The spring bank holiday, also known as the late May bank holiday, is a time for people in the United Kingdom to have a day off work or school. It falls on the last Monday of May but it used to be on the Monday after Pentecost.
What Do People Do?
For many people the spring bank holiday is a pleasant day off work or school. Some people choose to take a short trip or vacation. Others use the time to walk in the country, catch up with family and friends, visit garden centers or do home maintenance. However, in some parts of the United Kingdom, there are some customs associated with this day.

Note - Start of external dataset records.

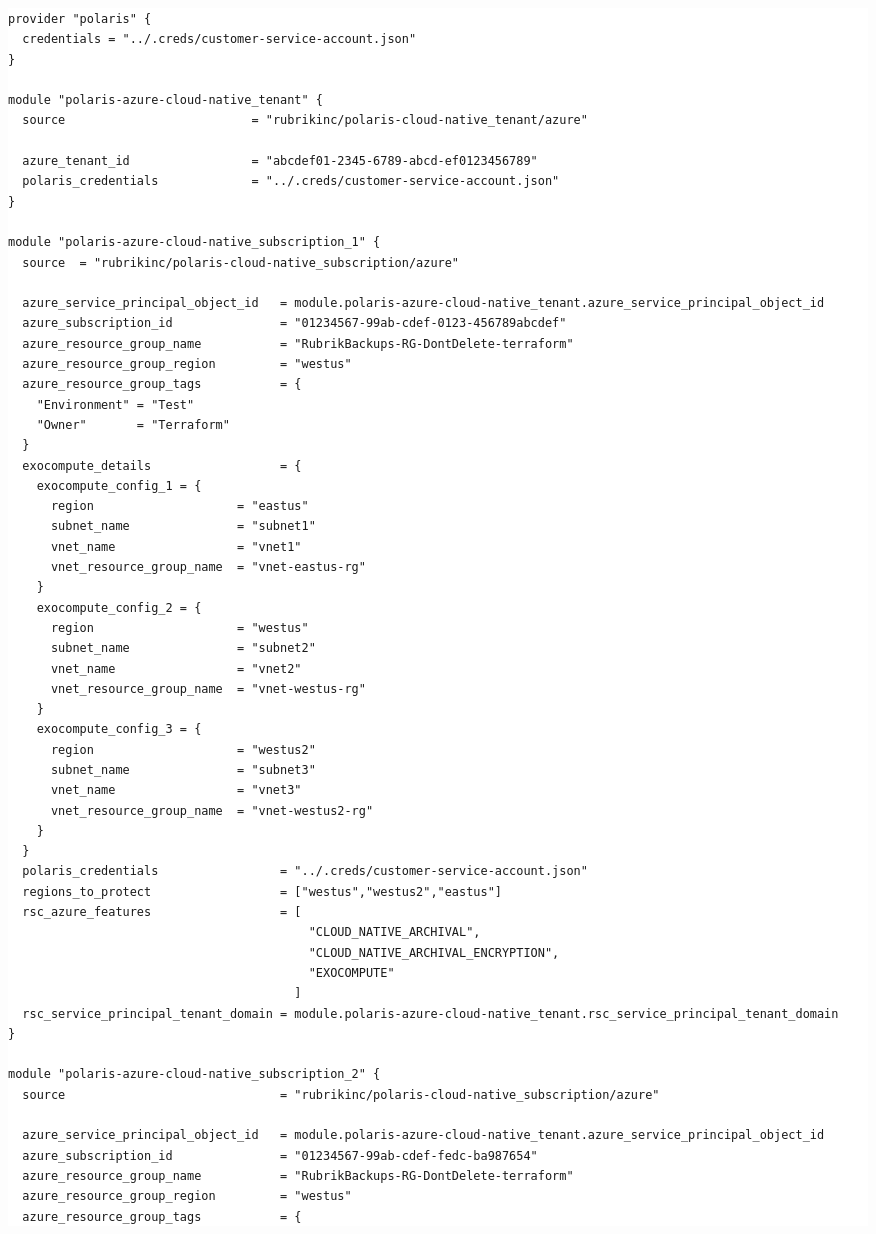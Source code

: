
 ```hcl
provider "polaris" {
  credentials = "../.creds/customer-service-account.json"
} 

module "polaris-azure-cloud-native_tenant" {
  source                          = "rubrikinc/polaris-cloud-native_tenant/azure"
  
  azure_tenant_id                 = "abcdef01-2345-6789-abcd-ef0123456789"
  polaris_credentials             = "../.creds/customer-service-account.json"
}

module "polaris-azure-cloud-native_subscription_1" {
  source  = "rubrikinc/polaris-cloud-native_subscription/azure"
  
  azure_service_principal_object_id   = module.polaris-azure-cloud-native_tenant.azure_service_principal_object_id
  azure_subscription_id               = "01234567-99ab-cdef-0123-456789abcdef"
  azure_resource_group_name           = "RubrikBackups-RG-DontDelete-terraform"
  azure_resource_group_region         = "westus"
  azure_resource_group_tags           = {
    "Environment" = "Test"
    "Owner"       = "Terraform" 
  }
  exocompute_details                  = {
    exocompute_config_1 = {
      region                    = "eastus"
      subnet_name               = "subnet1"
      vnet_name                 = "vnet1"
      vnet_resource_group_name  = "vnet-eastus-rg"
    }
    exocompute_config_2 = {
      region                    = "westus"
      subnet_name               = "subnet2"
      vnet_name                 = "vnet2"
      vnet_resource_group_name  = "vnet-westus-rg"
    }
    exocompute_config_3 = {
      region                    = "westus2"
      subnet_name               = "subnet3"
      vnet_name                 = "vnet3"
      vnet_resource_group_name  = "vnet-westus2-rg"
    }
  }
  polaris_credentials                 = "../.creds/customer-service-account.json"
  regions_to_protect                  = ["westus","westus2","eastus"]
  rsc_azure_features                  = [
                                          "CLOUD_NATIVE_ARCHIVAL",
                                          "CLOUD_NATIVE_ARCHIVAL_ENCRYPTION",
                                          "EXOCOMPUTE"
                                        ]
  rsc_service_principal_tenant_domain = module.polaris-azure-cloud-native_tenant.rsc_service_principal_tenant_domain
}

module "polaris-azure-cloud-native_subscription_2" {
  source                              = "rubrikinc/polaris-cloud-native_subscription/azure"
  
  azure_service_principal_object_id   = module.polaris-azure-cloud-native_tenant.azure_service_principal_object_id
  azure_subscription_id               = "01234567-99ab-cdef-fedc-ba987654"
  azure_resource_group_name           = "RubrikBackups-RG-DontDelete-terraform"
  azure_resource_group_region         = "westus"
  azure_resource_group_tags           = {
```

On Cooper’s Hill in Brockworth, Gloucestershire, people race down a steep hill following a large round cheese. The hill is concave and has an incline of 1:1 in some places. The first person to cross the finishing line wins a Double Gloucester cheese weighing about 8lbs (around 3.5kg). The custom may have been started by the Romans or ancient Britons and be an ancient fertility rite or a way of guaranteeing the rights of the villagers to graze their livestock on the surrounding land. In some years, there have been a lot of injuries, causing the event to be cancelled a couple of times in recent years. In these years, the cheese was rolled down the hill, but nobody was allowed to chase it.
In Endon in Staffordshire, the villagers dress their well, hold a fayre (village celebration) and crown a girl as the Well Dressing Queen. Local men hold a competition, known as ‘Tossing the Sheaf’, in which they compete to see who can toss a bale of straw the highest. In other places, boats are blessed, Morris dancers put on displays and local festivals are held.
The last Monday in May is a bank holiday. Many organizations, businesses and schools are closed. Stores may be open or closed, according to local custom. Public transport systems often run to a holiday timetable.
The spring bank holiday started as the Monday after Pentecost. This is known as Whitsun or Whit Monday in the United Kingdom. The Banking and Financial Dealings Act 1971, moved this bank holiday to the last Monday in May, following a trial period of this arrangement from 1965 to 1970.
In 2002 this bank holiday was moved to June 4 to follow an extra bank holiday on June 3. This gave people a four-day weekend to celebrate the Golden Jubilee of Queen Elizabeth II. This marked the 50th year of her accession to the throne of the United Kingdom. The spring bank holiday will also be moved to June 4 in 2012 to form a long weekend together with the Queen’s Diamond Jubilee bank holiday.